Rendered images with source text
= = = = = = =

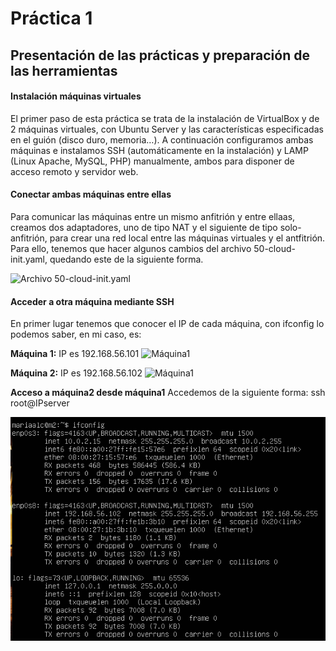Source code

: # Práctica 1
## Presentación de las prácticas y preparación de las herramientas

#### Instalación máquinas virtuales
El primer paso de esta práctica se trata de la instalación de VirtualBox y de 2 máquinas virtuales, con Ubuntu Server y las características especificadas en el guión (disco duro, memoria…). A continuación configuramos ambas máquinas e instalamos SSH (automáticamente en la instalación) y LAMP (Linux Apache, MySQL, PHP) manualmente, ambos para disponer de acceso remoto y servidor web.

#### Conectar ambas máquinas entre ellas
Para comunicar las máquinas entre un mismo anfitrión y entre ellaas, creamos dos adaptadores, uno de tipo NAT y el siguiente de tipo solo-anfitrión, para crear una red local entre las máquinas virtuales y el antfitrión. Para ello, tenemos que hacer algunos cambios del archivo 50-cloud-init.yaml, quedando este de la siguiente forma.

![Archivo 50-cloud-init.yaml](https://raw.githubusercontent.com/mariaalc/SWAP/tree/master/practica1/imagenes/archivo.png)

#### Acceder a otra máquina mediante SSH
En primer lugar tenemos que conocer el IP de cada máquina, con ifconfig lo podemos saber, en mi caso, es:

**Máquina 1:** IP es 192.168.56.101
![Máquina1](https://raw.githubusercontent.com/mariaalc/SWAP/tree/master/practica1/imagenes/maquina1.png)

**Máquina 2:** IP es 192.168.56.102
![Máquina1](https://github.com/mariaalc/SWAP/tree/master/practica1/imagenes/maquina2.png)

**Acceso a máquina2 desde máquina1** 
Accedemos de la siguiente forma: ssh root@IPserver

![Máquina1](https://raw.githubusercontent.com/mariaalc/SWAP/master/practica1/imagenes/maquina2.png)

= = = = = = =

▸ **What to work on**:
Copy here each line of the preceding records with "ambas" in it.

▸ **Response to the task**:
El primer paso de esta práctica se trata de la instalación de VirtualBox y de 2 máquinas virtuales, con Ubuntu Server y las características especificadas en el guión (disco duro, memoria…). A continuación configuramos ambas máquinas e instalamos SSH (automáticamente en la instalación) y LAMP (Linux Apache, MySQL, PHP) manualmente, ambos para disponer de acceso remoto y servidor web.
#### Conectar ambas máquinas entre ellas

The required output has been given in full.